Reactions to the Budget

The design industry is broadly welcoming the help for small businesses unveiled in the Budget yesterday.

‘The really big news is that the widely anticipated rise in Capital Gains Tax is not going to happen,’ says Kingston Smith W1 partner Mandy Merron, who also welcomes the extension of the 10 per cent entrepreneurs’ tax relief from one to two years.

The Forum of Private Business states that some of the measures announced ‘will directly benefit smaller firms across the UK’, including a four-year extension to HM Revenue and Custom’s Time to Pay scheme and the creation of a dedicated helpline for second-time applicants to the tax-deferral process.

The FPB also welcomed pledges to increase the amount of public contracts going to small- to medium-sized enterprises by 15 per cent, and to pay 80 per cent of public invoices within five days.

Chiming with small design groups’ long-standing complaints about public procurement, the Royal Institute of British Architects’ president Ruth Reed says, ‘The pledge to widen access to Government contracts for small businesses will be particularly welcomed by smaller practices, which are so often frustrated by the procurement process.’

Merron is enthusiastic about the planned cut in business rates for SMEs for one year from October. She says, ‘Premises is a very difficult cost to lower or avoid, so help to reduce that sort of fixed cost is really helpful.’
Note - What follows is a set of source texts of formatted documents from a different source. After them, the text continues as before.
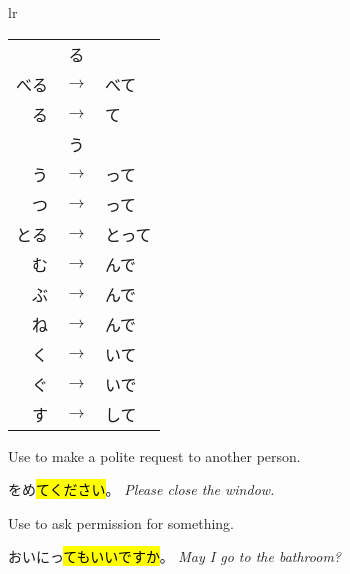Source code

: {\begin{tabular}{lr}
\begin{minipage}[b]{0.45\linewidth}
        \begin{tabular}{|rcl|}
            \hline
                              & る            & \hspace{1mm} \\
            \ruby{食}{た}べる & $\rightarrow$ & \ruby{食}{た}べて \\
            \ruby{見}{み}る   & $\rightarrow$ & \ruby{見}{み}て \\
            \hline
                              & う            & \hspace{1mm} \\
            \ruby{会}{あ}う   & $\rightarrow$ & \ruby{合}{あ}って \\
            \ruby{待}{ま}つ   & $\rightarrow$ & \ruby{待}{ま}って \\
            とる              & $\rightarrow$ & とって \\
            \ruby{読}{よ}む   & $\rightarrow$ & \ruby{読}{よ}んで \\
            \ruby{遊}{あそ}ぶ & $\rightarrow$ & \ruby{遊}{あそ}んで \\
            \ruby{死}{し}ね   & $\rightarrow$ & \ruby{死}{し}んで \\
            \ruby{書}{か}く   & $\rightarrow$ & \ruby{書}{か}いて \\
            \ruby{泳}{およ}ぐ & $\rightarrow$ & \ruby{泳}{およ}いで \\
            \ruby{話}{はな}す & $\rightarrow$ & \ruby{話}{はな}して \\
            \hline
        \end{tabular}
        \end{minipage}
   \end{tabular} 
    }

    {
    Use to make a polite request to another person.
    
    \begin{center}
    \end{center}
    
    をめ\hl{てください}。
    \textit{Please close the window.}
    }

    {
    Use to ask permission for something.
    
    \begin{center}
    \end{center}

    おいにっ\hl{てもいいですか}。
    \textit{May I go to the bathroom?}
    }

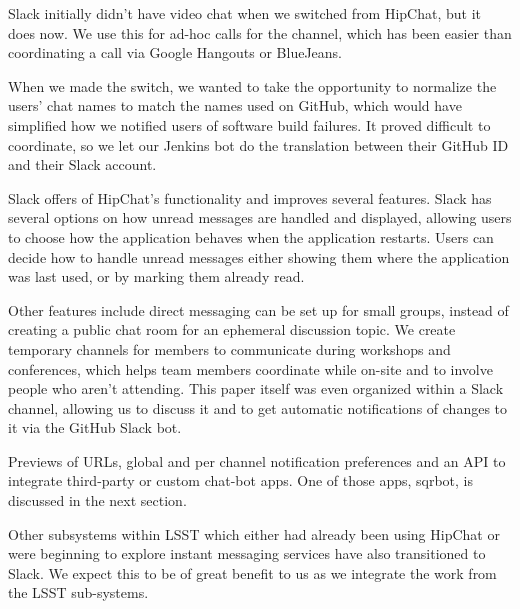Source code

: Slack initially didn't have video chat when we switched from HipChat, but
it does now.  We use this for ad-hoc calls for the channel, which has been
easier than coordinating a call via Google Hangouts or BlueJeans.

When we made the switch, we wanted to take the opportunity to normalize the
users' chat names to match the names used on GitHub, which would have
simplified how we notified users of software build failures.  It proved
difficult to coordinate, so we let our Jenkins bot do the translation between
their GitHub ID and their Slack account.

Slack offers of HipChat's functionality and improves several features. Slack
has several options on how unread messages are handled and displayed, allowing
users to choose how the application behaves when the application restarts.
Users can decide how to handle unread messages either showing them where the
application was last used, or by marking them already read.

Other features include direct messaging can be set up for small groups,
instead of creating a public chat room for an ephemeral discussion topic.
We create temporary channels for members to communicate during workshops and
conferences, which helps team members coordinate while on-site and to involve
people who aren't attending.  This paper itself was even organized
within a Slack channel, allowing us to discuss it and to get automatic
notifications of changes to it via the GitHub Slack bot.

Previews of URLs, global and per channel notification preferences and an
API to integrate third-party or custom chat-bot apps. One of those apps,
sqrbot, is discussed in the next section.

Other subsystems within LSST which either had already been using HipChat or
were beginning to explore instant messaging services have also transitioned to
Slack. We expect this to be of great benefit to us as we integrate the work
from the LSST sub-systems.


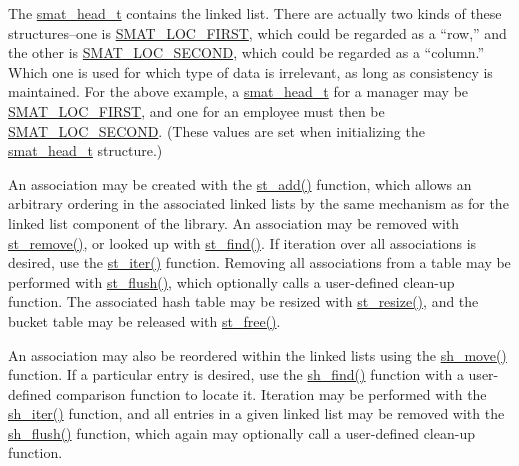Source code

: The \hyperlink{group__dbprim__smat_ga1}{smat\_\-head\_\-t} contains the linked list. There are actually two kinds of these structures--one is \hyperlink{group__dbprim__smat_gga70a137}{SMAT\_\-LOC\_\-FIRST}, which could be regarded as a ``row,'' and the other is \hyperlink{group__dbprim__smat_gga70a138}{SMAT\_\-LOC\_\-SECOND}, which could be regarded as a ``column.'' Which one is used for which type of data is irrelevant, as long as consistency is maintained. For the above example, a \hyperlink{group__dbprim__smat_ga1}{smat\_\-head\_\-t} for a manager may be \hyperlink{group__dbprim__smat_gga70a137}{SMAT\_\-LOC\_\-FIRST}, and one for an employee must then be \hyperlink{group__dbprim__smat_gga70a138}{SMAT\_\-LOC\_\-SECOND}. (These values are set when initializing the \hyperlink{group__dbprim__smat_ga1}{smat\_\-head\_\-t} structure.)

An association may be created with the \hyperlink{group__dbprim__smat_ga13}{st\_\-add()} function, which allows an arbitrary ordering in the associated linked lists by the same mechanism as for the linked list component of the library. An association may be removed with \hyperlink{group__dbprim__smat_ga14}{st\_\-remove()}, or looked up with \hyperlink{group__dbprim__smat_ga15}{st\_\-find()}. If iteration over all associations is desired, use the \hyperlink{group__dbprim__smat_ga16}{st\_\-iter()} function. Removing all associations from a table may be performed with \hyperlink{group__dbprim__smat_ga17}{st\_\-flush()}, which optionally calls a user-defined clean-up function. The associated hash table may be resized with \hyperlink{group__dbprim__smat_ga18}{st\_\-resize()}, and the bucket table may be released with \hyperlink{group__dbprim__smat_ga19}{st\_\-free()}.

An association may also be reordered within the linked lists using the \hyperlink{group__dbprim__smat_ga21}{sh\_\-move()} function. If a particular entry is desired, use the \hyperlink{group__dbprim__smat_ga22}{sh\_\-find()} function with a user-defined comparison function to locate it. Iteration may be performed with the \hyperlink{group__dbprim__smat_ga23}{sh\_\-iter()} function, and all entries in a given linked list may be removed with the \hyperlink{dbprim_8h_a178}{sh\_\-flush()} function, which again may optionally call a user-defined clean-up function.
The video games sector has received a boost in the form of tax relief, but accountant Grant Thornton’s head of media tax Liz Brion believes the Government could have gone further.

‘It is disappointing that there is no detail on how the scheme will be implemented. Consultation on the design could take some time, delaying the benefit to the industry,’ says Brion.

She adds, ‘It is also frustrating that the video games sector was the only additional area selected to receive relief. Media sectors such as animation more than deserve a similar boost… the animation industry will need to prove that it also needs assistance to retain talent in the UK.’

Finally, Chancellor of the Exchequer Alistair Darling announced yesterday that Government-owned banks Royal Bank of Scotland and Lloyds will be distributing £94m of business loans over the next four years, with half going to SMEs.